2.4 Data analysis
Bivariate analysis with ordinary least-squares linear regression (OLR) and quadratic regression (QR) were used to quantify how hypocotyl trait values varied with latitudinal gradients and biotic/abiotic factors. Because of high correlations among most hypocotyl traits (r > 0.36, P < 0.001), we performed a principal component analysis (PCA) with multiple traits using the ‘princomp’ function in R 4.1.3 (R Core Team 2022), and used the two first PC axes to represent the hypocotyl traits.
To evaluate how environmental factors, maternal plants or inherent factors explained variation in hypocotyl traits, we used a nested analysis of variance (ANOVA) coupled with variance partitioning techniques (Martin et al., 2017). We carried out linear mixed model (LMM) for PC1 and RTD by using the ‘lme’ function in ‘nlme’ R package (Pinheiro, Bates, & R Core Team, 2022). In each model, all nested levels (i.e. site > genealogy > within [individual]) were entered as sequential random effects and the intercept was the only estimated fixed effect. We then used the ‘varcomp’ function in the ‘ape’ R package (Paradis et al., 2004) to calculate the variance components associated with each nested level.
To quantify how hypocotyl traits were affected by climatic factors, oceanic factors, and maternal performance, we implemented LMMs using the ‘lme’ function in the R package ‘nlme’. The fixed-effect terms included the climatic, oceanic and maternal variables. To account for additional variation potentially caused by some missing site-specific effects (e.g., other environmental factors), and that caused by other maternal effects uncaptured by aboveground biomass, we treated sampling site and tree genealogy as random factors. All variables were standardised before the modelling, such that each variable had a mean of zero and a standard deviation of one. To reduce the adverse influence of multicollinearity, we removed multicollinear variables until the variance inflation factors (VIFs) of all variables in the model were less than three (Ouyang et al., 2019). Both primary and quadratic mixed models were considered, and only the better fitted model was showed (based on the Akike information criteria). We calculated the VIF using the R package ‘car’ (Fox & Monette, 2019). The pseudo-R2 was calculated using the function ‘r.squaredGLMM’ in the R package ‘MuMIn’ (Bartoń, 2022), to represent the variance explained by the fixed effect in the LMM. The effect sizes of fixed factors were measured by the regression coefficients in the LMM.

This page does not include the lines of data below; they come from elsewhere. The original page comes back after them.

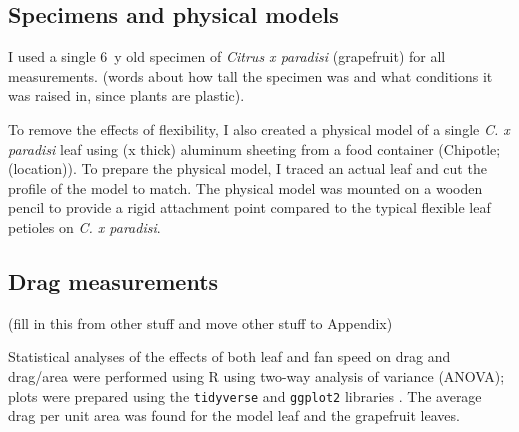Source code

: \subsection{Specimens and physical models}
I used a single \SI{6}{y} old specimen of \emph{Citrus x paradisi} (grapefruit) for all measurements. (words about how tall the specimen was and what conditions it was raised in, since plants are plastic). 

To remove the effects of flexibility, I also created a physical model of a single \emph{C. x paradisi} leaf using (x thick) aluminum sheeting from a food container (Chipotle; (location)). To prepare the physical model, I traced an actual leaf and cut the profile of the model to match. The physical model was mounted on a wooden pencil to provide a rigid attachment point compared to the typical flexible leaf petioles on \emph{C. x paradisi}. 

\subsection{Drag measurements}
(fill in this from other stuff and move other stuff to Appendix)


Statistical analyses of the effects of both leaf and fan speed on drag and drag/area were performed using R \citep{r2020} using two-way analysis of variance (ANOVA); plots were prepared using the \lstinline{tidyverse} and \lstinline{ggplot2} libraries \citep{wickham2019tidyverse}. The average drag per unit area was found for the model leaf and the grapefruit leaves.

Structural equation modelling (SEM) was used to disentangle direct and indirect effects of all predictive factors on hypocotyl traits. After standardising all variables, multicollinear variables were removed based on VIF. We first considered a full model that included all variables and all reasonable pathways. Non-significant pathways were then sequentially removed, unless the pathways were biologically informative. The removing and adding of pathways were repeated until bothPχ 2-test ≥ 0.05 (that is, no significant difference between model predictions and the observed data) and root mean square error of approximation (RMSE) < 0.08 were reached (Wu et al., 2022). The SEM was performed using the ‘lavaan’ R package (Rosseel, 2012).